## WHAT YOU WILL DO
What is needed is a word-for-word transcription of every record below.
[Opening MATERIAL SHOWN section]
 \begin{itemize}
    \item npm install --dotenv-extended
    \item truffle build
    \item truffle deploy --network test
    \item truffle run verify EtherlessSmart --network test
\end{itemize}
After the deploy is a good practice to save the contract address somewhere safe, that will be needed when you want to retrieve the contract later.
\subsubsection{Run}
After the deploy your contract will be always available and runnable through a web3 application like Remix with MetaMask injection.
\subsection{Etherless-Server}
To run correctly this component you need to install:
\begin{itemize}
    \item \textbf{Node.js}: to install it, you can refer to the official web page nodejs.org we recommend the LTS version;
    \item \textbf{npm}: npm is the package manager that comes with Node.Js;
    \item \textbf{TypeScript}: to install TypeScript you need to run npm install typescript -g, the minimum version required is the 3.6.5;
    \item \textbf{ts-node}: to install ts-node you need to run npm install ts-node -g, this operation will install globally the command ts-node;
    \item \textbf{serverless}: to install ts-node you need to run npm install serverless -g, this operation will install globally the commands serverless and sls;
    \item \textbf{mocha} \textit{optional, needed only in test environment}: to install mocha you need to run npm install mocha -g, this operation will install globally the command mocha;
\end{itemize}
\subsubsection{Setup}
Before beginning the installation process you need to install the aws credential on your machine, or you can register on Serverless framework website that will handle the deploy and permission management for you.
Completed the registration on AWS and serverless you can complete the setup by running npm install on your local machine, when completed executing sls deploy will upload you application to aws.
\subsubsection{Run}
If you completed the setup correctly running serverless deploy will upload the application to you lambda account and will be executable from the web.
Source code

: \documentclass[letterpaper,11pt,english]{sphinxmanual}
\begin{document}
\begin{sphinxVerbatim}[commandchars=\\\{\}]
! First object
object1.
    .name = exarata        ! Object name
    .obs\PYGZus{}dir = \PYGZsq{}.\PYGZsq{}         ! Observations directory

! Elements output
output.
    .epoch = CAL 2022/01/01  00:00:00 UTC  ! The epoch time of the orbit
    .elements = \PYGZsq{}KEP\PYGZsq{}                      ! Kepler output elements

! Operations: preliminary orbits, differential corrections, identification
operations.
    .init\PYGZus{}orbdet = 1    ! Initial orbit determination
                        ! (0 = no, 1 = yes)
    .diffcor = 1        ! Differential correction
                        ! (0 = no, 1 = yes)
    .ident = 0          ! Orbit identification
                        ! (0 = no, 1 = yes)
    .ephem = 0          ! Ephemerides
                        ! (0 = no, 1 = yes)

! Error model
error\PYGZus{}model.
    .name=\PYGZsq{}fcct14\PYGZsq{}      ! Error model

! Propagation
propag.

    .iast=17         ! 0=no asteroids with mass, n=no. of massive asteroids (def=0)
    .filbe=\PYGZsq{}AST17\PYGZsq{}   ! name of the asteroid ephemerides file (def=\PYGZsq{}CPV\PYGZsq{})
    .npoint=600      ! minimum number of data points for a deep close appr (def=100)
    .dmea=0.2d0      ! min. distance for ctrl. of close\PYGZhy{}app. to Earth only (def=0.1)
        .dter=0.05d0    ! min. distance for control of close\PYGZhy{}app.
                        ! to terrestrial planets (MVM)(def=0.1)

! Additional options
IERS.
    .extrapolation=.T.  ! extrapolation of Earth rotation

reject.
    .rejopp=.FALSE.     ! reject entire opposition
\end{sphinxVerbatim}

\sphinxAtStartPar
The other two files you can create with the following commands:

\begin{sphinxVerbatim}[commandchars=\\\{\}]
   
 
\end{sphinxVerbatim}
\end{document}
[Closing MATERIAL SHOWN section]
## RESPONSE
 \begin{itemize}
    \item npm install --dotenv-extended
    \item truffle build
    \item truffle deploy --network test
    \item truffle run verify EtherlessSmart --network test
\end{itemize}
After the deploy is a good practice to save the contract address somewhere safe, that will be needed when you want to retrieve the contract later.
\subsubsection{Run}
After the deploy your contract will be always available and runnable through a web3 application like Remix with MetaMask injection.
\subsection{Etherless-Server}
To run correctly this component you need to install:
\begin{itemize}
    \item \textbf{Node.js}: to install it, you can refer to the official web page nodejs.org we recommend the LTS version;
    \item \textbf{npm}: npm is the package manager that comes with Node.Js;
    \item \textbf{TypeScript}: to install TypeScript you need to run npm install typescript -g, the minimum version required is the 3.6.5;
    \item \textbf{ts-node}: to install ts-node you need to run npm install ts-node -g, this operation will install globally the command ts-node;
    \item \textbf{serverless}: to install ts-node you need to run npm install serverless -g, this operation will install globally the commands serverless and sls;
    \item \textbf{mocha} \textit{optional, needed only in test environment}: to install mocha you need to run npm install mocha -g, this operation will install globally the command mocha;
\end{itemize}
\subsubsection{Setup}
Before beginning the installation process you need to install the aws credential on your machine, or you can register on Serverless framework website that will handle the deploy and permission management for you.
Completed the registration on AWS and serverless you can complete the setup by running npm install on your local machine, when completed executing sls deploy will upload you application to aws.
\subsubsection{Run}
If you completed the setup correctly running serverless deploy will upload the application to you lambda account and will be executable from the web.
Source code

: \documentclass[letterpaper,11pt,english]{sphinxmanual}
\begin{document}
\begin{sphinxVerbatim}[commandchars=\\\{\}]
! First object
object1.
    .name = exarata        ! Object name
    .obs\PYGZus{}dir = \PYGZsq{}.\PYGZsq{}         ! Observations directory

! Elements output
output.
    .epoch = CAL 2022/01/01  00:00:00 UTC  ! The epoch time of the orbit
    .elements = \PYGZsq{}KEP\PYGZsq{}                      ! Kepler output elements

! Operations: preliminary orbits, differential corrections, identification
operations.
    .init\PYGZus{}orbdet = 1    ! Initial orbit determination
                        ! (0 = no, 1 = yes)
    .diffcor = 1        ! Differential correction
                        ! (0 = no, 1 = yes)
    .ident = 0          ! Orbit identification
                        ! (0 = no, 1 = yes)
    .ephem = 0          ! Ephemerides
                        ! (0 = no, 1 = yes)

! Error model
error\PYGZus{}model.
    .name=\PYGZsq{}fcct14\PYGZsq{}      ! Error model

! Propagation
propag.

    .iast=17         ! 0=no asteroids with mass, n=no. of massive asteroids (def=0)
    .filbe=\PYGZsq{}AST17\PYGZsq{}   ! name of the asteroid ephemerides file (def=\PYGZsq{}CPV\PYGZsq{})
    .npoint=600      ! minimum number of data points for a deep close appr (def=100)
    .dmea=0.2d0      ! min. distance for ctrl. of close\PYGZhy{}app. to Earth only (def=0.1)
        .dter=0.05d0    ! min. distance for control of close\PYGZhy{}app.
                        ! to terrestrial planets (MVM)(def=0.1)

! Additional options
IERS.
    .extrapolation=.T.  ! extrapolation of Earth rotation

reject.
    .rejopp=.FALSE.     ! reject entire opposition
\end{sphinxVerbatim}

\sphinxAtStartPar
The other two files you can create with the following commands:

\begin{sphinxVerbatim}[commandchars=\\\{\}]
   
 
\end{sphinxVerbatim}
\end{document}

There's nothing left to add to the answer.